BEGIN

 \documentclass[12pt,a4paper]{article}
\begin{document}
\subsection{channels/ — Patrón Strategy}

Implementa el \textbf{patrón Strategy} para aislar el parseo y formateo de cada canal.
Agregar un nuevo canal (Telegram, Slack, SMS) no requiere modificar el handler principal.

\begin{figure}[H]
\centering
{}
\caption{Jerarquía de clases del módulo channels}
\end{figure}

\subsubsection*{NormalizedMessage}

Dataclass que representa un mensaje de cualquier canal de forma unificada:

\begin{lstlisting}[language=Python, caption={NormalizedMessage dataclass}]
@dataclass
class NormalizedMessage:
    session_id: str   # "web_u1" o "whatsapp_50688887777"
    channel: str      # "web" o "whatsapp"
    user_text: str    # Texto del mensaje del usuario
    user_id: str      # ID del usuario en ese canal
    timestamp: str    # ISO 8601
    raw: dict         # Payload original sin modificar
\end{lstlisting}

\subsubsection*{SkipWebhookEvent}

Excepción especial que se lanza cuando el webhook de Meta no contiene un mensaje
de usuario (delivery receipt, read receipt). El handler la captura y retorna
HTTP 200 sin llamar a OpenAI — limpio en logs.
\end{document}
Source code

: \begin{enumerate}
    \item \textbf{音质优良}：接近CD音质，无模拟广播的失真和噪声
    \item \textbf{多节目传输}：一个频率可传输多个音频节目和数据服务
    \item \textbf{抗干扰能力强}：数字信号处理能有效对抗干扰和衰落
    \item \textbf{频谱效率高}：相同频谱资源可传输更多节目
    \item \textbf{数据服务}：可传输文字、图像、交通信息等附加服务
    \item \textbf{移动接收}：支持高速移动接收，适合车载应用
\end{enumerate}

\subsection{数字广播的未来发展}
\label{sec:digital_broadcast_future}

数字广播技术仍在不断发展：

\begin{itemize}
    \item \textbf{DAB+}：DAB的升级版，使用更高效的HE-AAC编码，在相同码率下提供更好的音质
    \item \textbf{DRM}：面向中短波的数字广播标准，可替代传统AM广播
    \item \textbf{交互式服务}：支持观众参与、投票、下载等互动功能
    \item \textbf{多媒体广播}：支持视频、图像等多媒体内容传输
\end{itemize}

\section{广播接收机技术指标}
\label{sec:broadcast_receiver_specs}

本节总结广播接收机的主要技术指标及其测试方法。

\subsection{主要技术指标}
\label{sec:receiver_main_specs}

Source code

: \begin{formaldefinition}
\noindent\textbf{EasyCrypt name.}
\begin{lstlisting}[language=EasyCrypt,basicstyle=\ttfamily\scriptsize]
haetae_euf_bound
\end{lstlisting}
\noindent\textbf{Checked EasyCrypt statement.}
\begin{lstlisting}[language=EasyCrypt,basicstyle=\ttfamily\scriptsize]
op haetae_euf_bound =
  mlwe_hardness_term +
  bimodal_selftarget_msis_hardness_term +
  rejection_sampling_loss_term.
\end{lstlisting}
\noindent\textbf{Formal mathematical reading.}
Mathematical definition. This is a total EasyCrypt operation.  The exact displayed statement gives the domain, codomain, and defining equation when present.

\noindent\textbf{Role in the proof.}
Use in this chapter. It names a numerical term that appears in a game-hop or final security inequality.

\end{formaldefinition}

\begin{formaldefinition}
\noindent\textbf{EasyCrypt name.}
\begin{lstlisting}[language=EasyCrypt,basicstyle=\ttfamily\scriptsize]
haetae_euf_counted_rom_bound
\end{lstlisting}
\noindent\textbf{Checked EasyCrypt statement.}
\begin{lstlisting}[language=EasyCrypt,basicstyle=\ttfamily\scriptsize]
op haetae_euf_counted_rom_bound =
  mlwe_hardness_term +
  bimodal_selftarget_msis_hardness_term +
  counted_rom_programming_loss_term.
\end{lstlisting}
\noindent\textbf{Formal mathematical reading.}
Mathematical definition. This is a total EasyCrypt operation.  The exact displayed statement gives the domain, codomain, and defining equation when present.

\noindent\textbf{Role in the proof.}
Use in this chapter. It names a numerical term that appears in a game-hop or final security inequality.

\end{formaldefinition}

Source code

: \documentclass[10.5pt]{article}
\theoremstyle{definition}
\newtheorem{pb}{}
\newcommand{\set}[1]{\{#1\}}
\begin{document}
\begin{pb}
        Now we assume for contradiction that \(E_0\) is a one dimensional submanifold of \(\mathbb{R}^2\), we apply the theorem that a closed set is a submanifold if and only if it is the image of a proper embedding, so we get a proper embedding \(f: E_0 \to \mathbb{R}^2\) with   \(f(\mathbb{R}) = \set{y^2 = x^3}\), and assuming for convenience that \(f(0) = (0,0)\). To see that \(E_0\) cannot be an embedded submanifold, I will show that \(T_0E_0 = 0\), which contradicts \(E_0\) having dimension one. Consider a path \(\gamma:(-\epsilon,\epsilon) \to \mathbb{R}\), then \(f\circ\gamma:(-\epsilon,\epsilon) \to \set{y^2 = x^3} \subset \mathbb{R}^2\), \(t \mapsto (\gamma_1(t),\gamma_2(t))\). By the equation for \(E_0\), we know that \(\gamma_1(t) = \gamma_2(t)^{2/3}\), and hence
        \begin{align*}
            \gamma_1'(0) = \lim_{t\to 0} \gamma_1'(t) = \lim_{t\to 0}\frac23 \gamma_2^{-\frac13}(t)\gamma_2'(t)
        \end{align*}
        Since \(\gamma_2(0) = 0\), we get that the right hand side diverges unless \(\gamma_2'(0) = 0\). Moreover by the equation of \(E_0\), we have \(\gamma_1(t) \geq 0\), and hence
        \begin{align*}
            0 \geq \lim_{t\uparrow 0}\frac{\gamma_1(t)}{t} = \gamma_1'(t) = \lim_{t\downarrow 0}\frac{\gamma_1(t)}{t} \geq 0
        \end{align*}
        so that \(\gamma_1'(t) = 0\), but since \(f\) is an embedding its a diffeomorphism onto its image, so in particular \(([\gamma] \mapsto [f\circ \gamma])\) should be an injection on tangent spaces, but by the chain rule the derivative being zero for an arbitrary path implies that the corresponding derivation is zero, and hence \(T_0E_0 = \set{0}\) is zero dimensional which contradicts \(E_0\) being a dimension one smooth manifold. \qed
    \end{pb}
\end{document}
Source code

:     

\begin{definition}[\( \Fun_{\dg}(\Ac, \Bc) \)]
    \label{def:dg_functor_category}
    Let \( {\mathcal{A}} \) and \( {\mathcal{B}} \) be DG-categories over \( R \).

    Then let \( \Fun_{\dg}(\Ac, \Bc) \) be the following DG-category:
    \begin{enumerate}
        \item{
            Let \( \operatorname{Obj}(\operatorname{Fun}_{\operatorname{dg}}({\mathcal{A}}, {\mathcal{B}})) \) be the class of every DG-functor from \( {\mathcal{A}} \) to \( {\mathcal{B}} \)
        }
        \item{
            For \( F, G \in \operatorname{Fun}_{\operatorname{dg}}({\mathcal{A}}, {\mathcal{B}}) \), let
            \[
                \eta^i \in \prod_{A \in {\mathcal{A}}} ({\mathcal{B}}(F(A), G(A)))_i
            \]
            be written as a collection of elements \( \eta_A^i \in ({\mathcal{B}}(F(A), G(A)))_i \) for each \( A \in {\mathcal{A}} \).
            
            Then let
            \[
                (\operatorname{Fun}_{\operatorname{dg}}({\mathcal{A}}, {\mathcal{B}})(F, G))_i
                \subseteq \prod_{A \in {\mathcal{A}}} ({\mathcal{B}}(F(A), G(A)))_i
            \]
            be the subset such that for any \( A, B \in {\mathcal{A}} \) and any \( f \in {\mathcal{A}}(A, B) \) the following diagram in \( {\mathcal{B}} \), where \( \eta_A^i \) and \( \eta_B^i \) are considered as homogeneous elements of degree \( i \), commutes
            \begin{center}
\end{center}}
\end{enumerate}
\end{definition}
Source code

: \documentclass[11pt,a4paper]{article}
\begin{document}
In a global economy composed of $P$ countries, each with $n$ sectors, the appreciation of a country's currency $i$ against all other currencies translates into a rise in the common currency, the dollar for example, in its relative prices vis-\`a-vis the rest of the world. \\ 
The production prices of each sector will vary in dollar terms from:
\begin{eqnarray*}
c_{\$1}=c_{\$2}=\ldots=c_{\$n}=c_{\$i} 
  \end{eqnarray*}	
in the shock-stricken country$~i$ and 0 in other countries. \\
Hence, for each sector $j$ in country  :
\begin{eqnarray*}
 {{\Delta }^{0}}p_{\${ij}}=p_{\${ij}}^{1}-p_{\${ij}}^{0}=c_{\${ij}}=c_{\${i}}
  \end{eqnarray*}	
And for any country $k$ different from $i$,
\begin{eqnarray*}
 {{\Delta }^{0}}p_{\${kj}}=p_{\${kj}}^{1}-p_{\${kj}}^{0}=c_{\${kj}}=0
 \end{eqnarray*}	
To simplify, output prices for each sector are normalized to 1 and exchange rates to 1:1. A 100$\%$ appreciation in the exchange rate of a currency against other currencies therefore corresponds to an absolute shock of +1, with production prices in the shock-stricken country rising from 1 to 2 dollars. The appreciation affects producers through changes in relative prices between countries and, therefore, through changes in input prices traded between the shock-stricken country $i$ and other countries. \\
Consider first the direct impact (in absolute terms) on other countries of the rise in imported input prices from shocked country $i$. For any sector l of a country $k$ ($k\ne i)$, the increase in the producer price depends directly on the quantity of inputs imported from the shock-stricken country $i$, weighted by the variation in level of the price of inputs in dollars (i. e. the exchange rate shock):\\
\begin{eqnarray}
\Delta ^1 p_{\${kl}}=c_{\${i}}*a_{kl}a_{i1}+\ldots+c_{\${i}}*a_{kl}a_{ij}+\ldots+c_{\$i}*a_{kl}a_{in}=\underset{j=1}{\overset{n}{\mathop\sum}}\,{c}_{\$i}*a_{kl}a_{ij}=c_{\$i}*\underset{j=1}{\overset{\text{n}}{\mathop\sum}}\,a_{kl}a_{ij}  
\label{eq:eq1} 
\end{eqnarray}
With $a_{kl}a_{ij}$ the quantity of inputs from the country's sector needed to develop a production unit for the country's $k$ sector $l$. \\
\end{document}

END

* [What you are asked to do]
When the word "Strategy" appears in a line of the listing, copy that line.

* [Task solution]
\subsection{channels/ — Patrón Strategy}
Implementa el \textbf{patrón Strategy} para aislar el parseo y formateo de cada canal.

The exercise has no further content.